*1 Before MORRIS SHEPPARD ARNOLD, MCMILLIAN, and MELLOY, Circuit
Judges.
___________
MORRIS SHEPPARD ARNOLD, Circuit Judge.
Mark Hallam was convicted of two counts of possessing a firearm while being a felon and unlawful user of a controlled substance in violation of 18 U.S.C. § 922(g)(1), (3). The firearms at issue were discovered and seized during two searches, separated by several months, that were conducted at Mr. Hallam's home pursuant to state search warrants. The district court [1] denied Mr. Hallam's motion to *2 suppress the firearms, which was based on the alleged insufficiency of the affidavits supporting the two warrants. Mr. Hallam conditionally pleaded guilty to both counts, reserving the right to have this court review the denial of his suppression motion. He now appeals, contending that the district court erred in denying his motion to suppress and in determining his sentence. We affirm.
I. A. We first address the district court's refusal to suppress the guns seized from Mr. Hallam's residence during the first search. The fourth amendment, applicable to the states through the fourteenth amendment, protects individuals' rights to be secure in their homes against "unreasonable" searches, and provides that "no Warrants shall issue, but upon probable cause, supported by Oath or affirmation." U.S. Const. amend. IV. It is uncontested that the first search warrant was invalid because the information contained in the affidavit in support of the warrant was insufficient to establish probable cause, and that the search thus violated Mr.
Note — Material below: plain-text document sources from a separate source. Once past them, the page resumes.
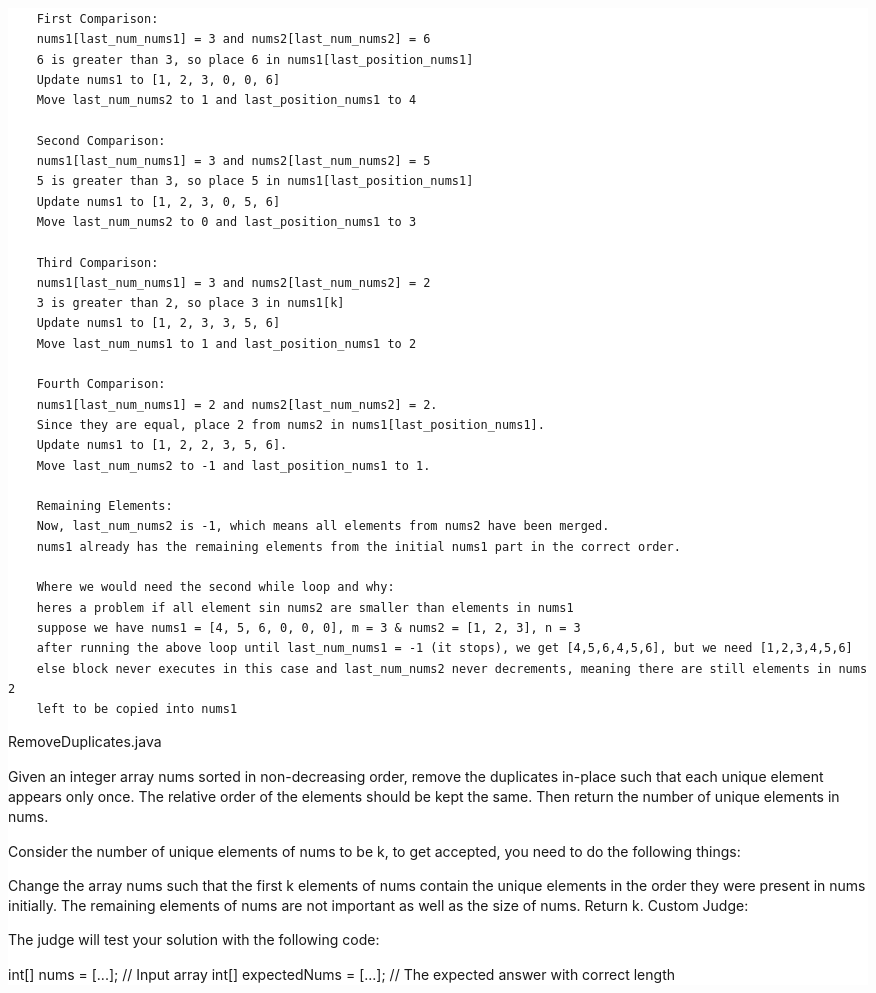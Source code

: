 		First Comparison:
		nums1[last_num_nums1] = 3 and nums2[last_num_nums2] = 6
		6 is greater than 3, so place 6 in nums1[last_position_nums1]
		Update nums1 to [1, 2, 3, 0, 0, 6]
		Move last_num_nums2 to 1 and last_position_nums1 to 4

		Second Comparison:
		nums1[last_num_nums1] = 3 and nums2[last_num_nums2] = 5
		5 is greater than 3, so place 5 in nums1[last_position_nums1]
		Update nums1 to [1, 2, 3, 0, 5, 6]
		Move last_num_nums2 to 0 and last_position_nums1 to 3

		Third Comparison:
		nums1[last_num_nums1] = 3 and nums2[last_num_nums2] = 2
		3 is greater than 2, so place 3 in nums1[k]
		Update nums1 to [1, 2, 3, 3, 5, 6]
		Move last_num_nums1 to 1 and last_position_nums1 to 2

		Fourth Comparison:
		nums1[last_num_nums1] = 2 and nums2[last_num_nums2] = 2.
		Since they are equal, place 2 from nums2 in nums1[last_position_nums1].
		Update nums1 to [1, 2, 2, 3, 5, 6].
		Move last_num_nums2 to -1 and last_position_nums1 to 1.

		Remaining Elements:
		Now, last_num_nums2 is -1, which means all elements from nums2 have been merged.
		nums1 already has the remaining elements from the initial nums1 part in the correct order.

		Where we would need the second while loop and why:
		heres a problem if all element sin nums2 are smaller than elements in nums1
		suppose we have nums1 = [4, 5, 6, 0, 0, 0], m = 3 & nums2 = [1, 2, 3], n = 3
		after running the above loop until last_num_nums1 = -1 (it stops), we get [4,5,6,4,5,6], but we need [1,2,3,4,5,6]
		else block never executes in this case and last_num_nums2 never decrements, meaning there are still elements in nums2 
		left to be copied into nums1



RemoveDuplicates.java

Given an integer array nums sorted in non-decreasing order, remove the duplicates in-place such that each unique element appears only once. The relative order of the elements should be kept the same. Then return the number of unique elements in nums.

Consider the number of unique elements of nums to be k, to get accepted, you need to do the following things:

Change the array nums such that the first k elements of nums contain the unique elements in the order they were present in nums initially. The remaining elements of nums are not important as well as the size of nums.
Return k.
Custom Judge:

The judge will test your solution with the following code:

int[] nums = [...]; // Input array
int[] expectedNums = [...]; // The expected answer with correct length
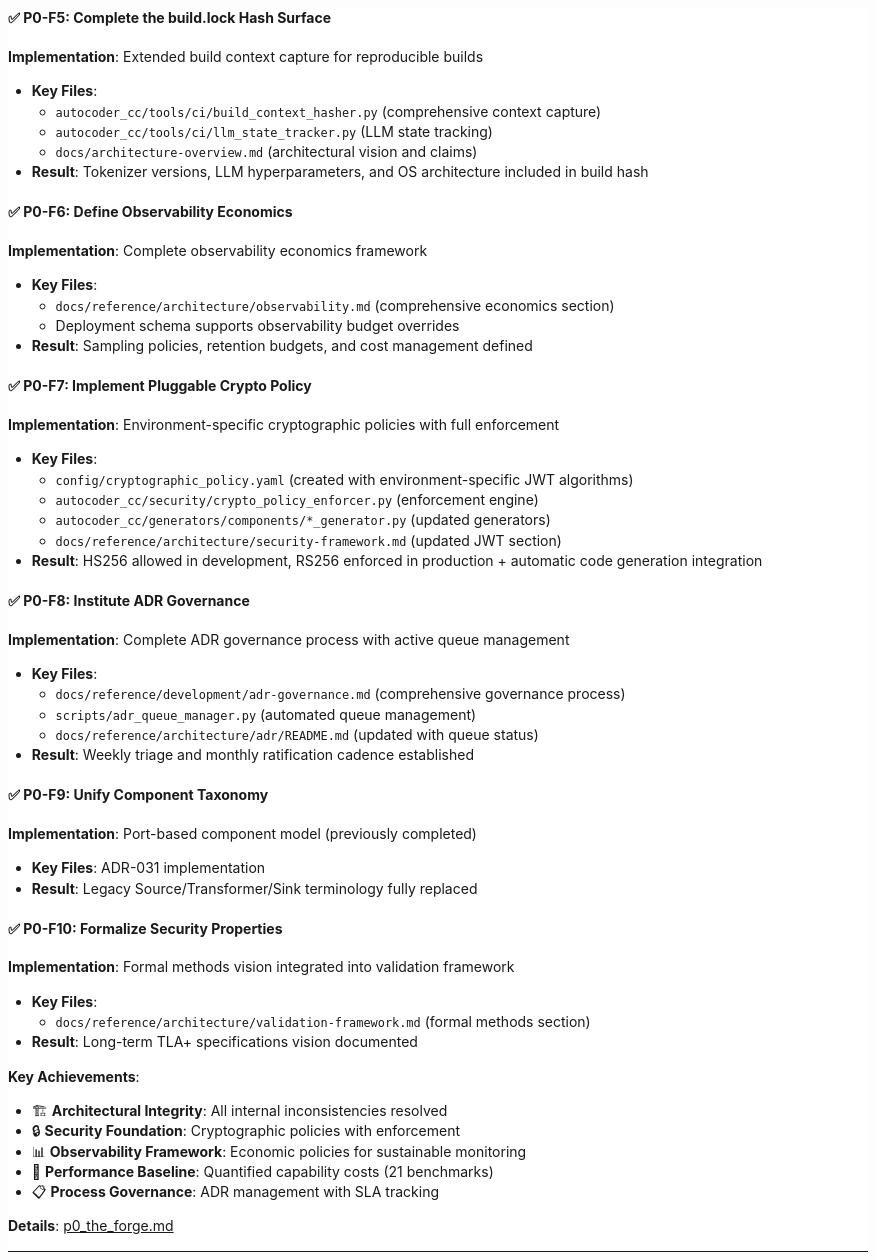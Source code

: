 #### ✅ **P0-F5**: Complete the build.lock Hash Surface
**Implementation**: Extended build context capture for reproducible builds
- **Key Files**:
  - `autocoder_cc/tools/ci/build_context_hasher.py` (comprehensive context capture)
  - `autocoder_cc/tools/ci/llm_state_tracker.py` (LLM state tracking)
  - `docs/architecture-overview.md` (architectural vision and claims)
- **Result**: Tokenizer versions, LLM hyperparameters, and OS architecture included in build hash

#### ✅ **P0-F6**: Define Observability Economics
**Implementation**: Complete observability economics framework
- **Key Files**:
  - `docs/reference/architecture/observability.md` (comprehensive economics section)
  - Deployment schema supports observability budget overrides
- **Result**: Sampling policies, retention budgets, and cost management defined

#### ✅ **P0-F7**: Implement Pluggable Crypto Policy
**Implementation**: Environment-specific cryptographic policies with full enforcement
- **Key Files**:
  - `config/cryptographic_policy.yaml` (created with environment-specific JWT algorithms)
  - `autocoder_cc/security/crypto_policy_enforcer.py` (enforcement engine)
  - `autocoder_cc/generators/components/*_generator.py` (updated generators)
  - `docs/reference/architecture/security-framework.md` (updated JWT section)
- **Result**: HS256 allowed in development, RS256 enforced in production + automatic code generation integration

#### ✅ **P0-F8**: Institute ADR Governance
**Implementation**: Complete ADR governance process with active queue management
- **Key Files**:
  - `docs/reference/development/adr-governance.md` (comprehensive governance process)
  - `scripts/adr_queue_manager.py` (automated queue management)
  - `docs/reference/architecture/adr/README.md` (updated with queue status)
- **Result**: Weekly triage and monthly ratification cadence established

#### ✅ **P0-F9**: Unify Component Taxonomy
**Implementation**: Port-based component model (previously completed)
- **Key Files**: ADR-031 implementation
- **Result**: Legacy Source/Transformer/Sink terminology fully replaced

#### ✅ **P0-F10**: Formalize Security Properties
**Implementation**: Formal methods vision integrated into validation framework
- **Key Files**:
  - `docs/reference/architecture/validation-framework.md` (formal methods section)
- **Result**: Long-term TLA+ specifications vision documented

**Key Achievements**:
- 🏗️ **Architectural Integrity**: All internal inconsistencies resolved
- 🔒 **Security Foundation**: Cryptographic policies with enforcement
- 📊 **Observability Framework**: Economic policies for sustainable monitoring
- 🎯 **Performance Baseline**: Quantified capability costs (21 benchmarks)
- 📋 **Process Governance**: ADR management with SLA tracking

**Details**: [p0_the_forge.md](implementation_roadmap/p0_the_forge.md)

---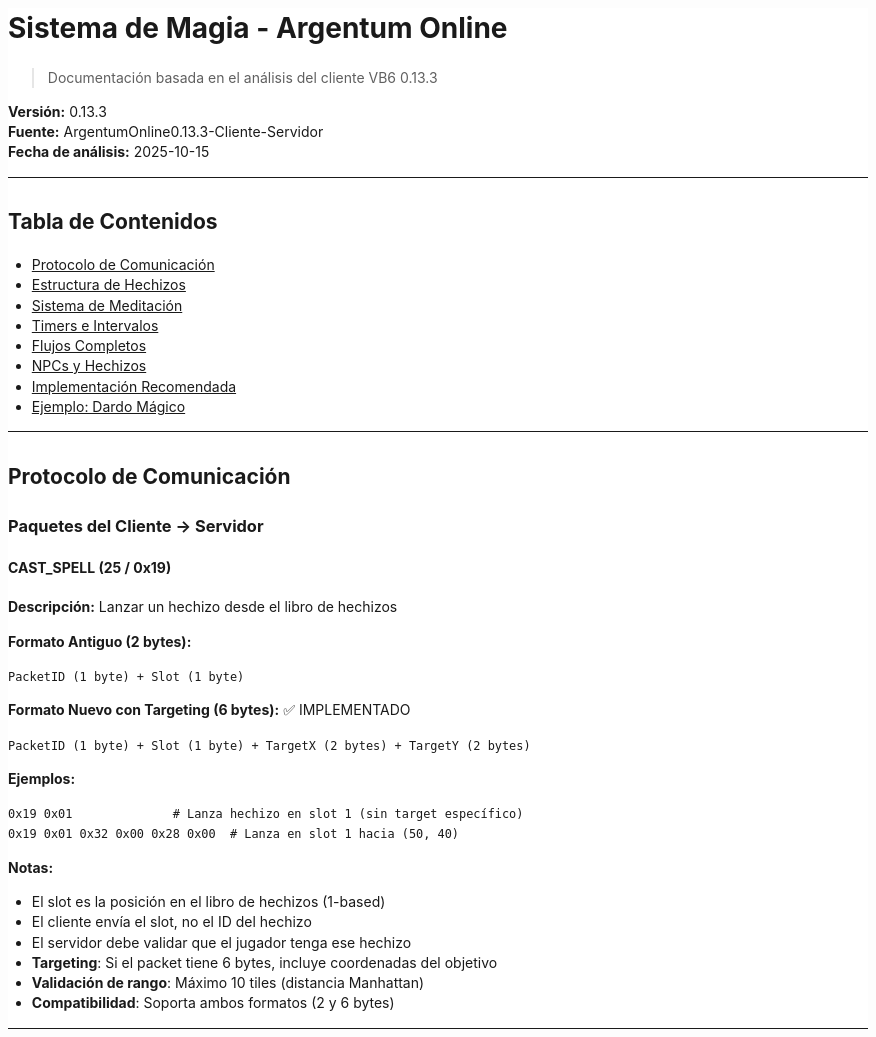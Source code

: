 # Sistema de Magia - Argentum Online

> Documentación basada en el análisis del cliente VB6 0.13.3

**Versión:** 0.13.3  
**Fuente:** ArgentumOnline0.13.3-Cliente-Servidor  
**Fecha de análisis:** 2025-10-15

---

## Tabla de Contenidos

- [Protocolo de Comunicación](#protocolo-de-comunicación)
- [Estructura de Hechizos](#estructura-de-hechizos)
- [Sistema de Meditación](#sistema-de-meditación)
- [Timers e Intervalos](#timers-e-intervalos)
- [Flujos Completos](#flujos-completos)
- [NPCs y Hechizos](#npcs-y-hechizos)
- [Implementación Recomendada](#implementación-recomendada)
- [Ejemplo: Dardo Mágico](#ejemplo-dardo-mágico)

---

## Protocolo de Comunicación

### Paquetes del Cliente → Servidor

#### CAST_SPELL (25 / 0x19)
**Descripción:** Lanzar un hechizo desde el libro de hechizos

**Formato Antiguo (2 bytes):**
```
PacketID (1 byte) + Slot (1 byte)
```

**Formato Nuevo con Targeting (6 bytes):** ✅ IMPLEMENTADO
```
PacketID (1 byte) + Slot (1 byte) + TargetX (2 bytes) + TargetY (2 bytes)
```

**Ejemplos:**
```
0x19 0x01              # Lanza hechizo en slot 1 (sin target específico)
0x19 0x01 0x32 0x00 0x28 0x00  # Lanza en slot 1 hacia (50, 40)
```

**Notas:**
- El slot es la posición en el libro de hechizos (1-based)
- El cliente envía el slot, no el ID del hechizo
- El servidor debe validar que el jugador tenga ese hechizo
- **Targeting**: Si el packet tiene 6 bytes, incluye coordenadas del objetivo
- **Validación de rango**: Máximo 10 tiles (distancia Manhattan)
- **Compatibilidad**: Soporta ambos formatos (2 y 6 bytes)

---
Hallam's constitutional rights.
At issue is whether the district court correctly held that the illegally seized
evidence was admissible against Mr. Hallam because the warrant, despite its
invalidity, was executed in good faith. As a general matter, in the absence a valid
search warrant issued by a detached and neutral magistrate pursuant to his
independent determination of probable cause, evidence discovered by the police
during a non-consensual search of a defendant's home is not admissible at the
defendant's trial,
see Mapp v. Ohio
, 367 U.S. 643, 655-57 (1961). The fourth
amendment, however, does not itself "expressly preclud[e] the use of evidence
obtained in violation of its commands,"
United States v. Leon
,
to an invalid warrant need not be excluded from the prosecution's case-in-chief if the
officer's reliance on a magistrate's erroneous probable-cause determination was
"objectively reasonable" and manifested "objective good faith,"
id.
at 922-23. The
reasonableness of the execution of the warrant at issue here is a mixed question of
law and fact that we review
de novo
, considering all of the relevant circumstances.
See, e.g., United States v. Marion
,
B.
The county prosecutor who applied for the warrant to search Mr. Hallam's residence presented an affidavit signed by Trooper Kelsey Rutledge in support of the application. The affidavit provided the following factual basis for Trooper Rutledge's information and belief that probable cause existed:
[W]ithin the last 6 hours, a cooperating individual advised me in person that he had seen methamphetamine on the dining room table of the Mark Hallam residence. ... [T]he cooperating individual had been stopped by me in a traffic stop, and provided this information after I had arrested him for felony driving while revoked ... and had found marijuana on his person in the course of a search incident to arrest. The cooperating individual indicated he had seen the methamphetamine only minutes before, as he had just left the Mark Hallam residence prior to my stopping him.
The affidavit went on to describe the precise location of the "property where the methamphetamine was seen by the confidential informant." Based on this affidavit, a state magistrate signed a search warrant and Trooper Rutledge and other state officials executed the search, during which eight guns were seized.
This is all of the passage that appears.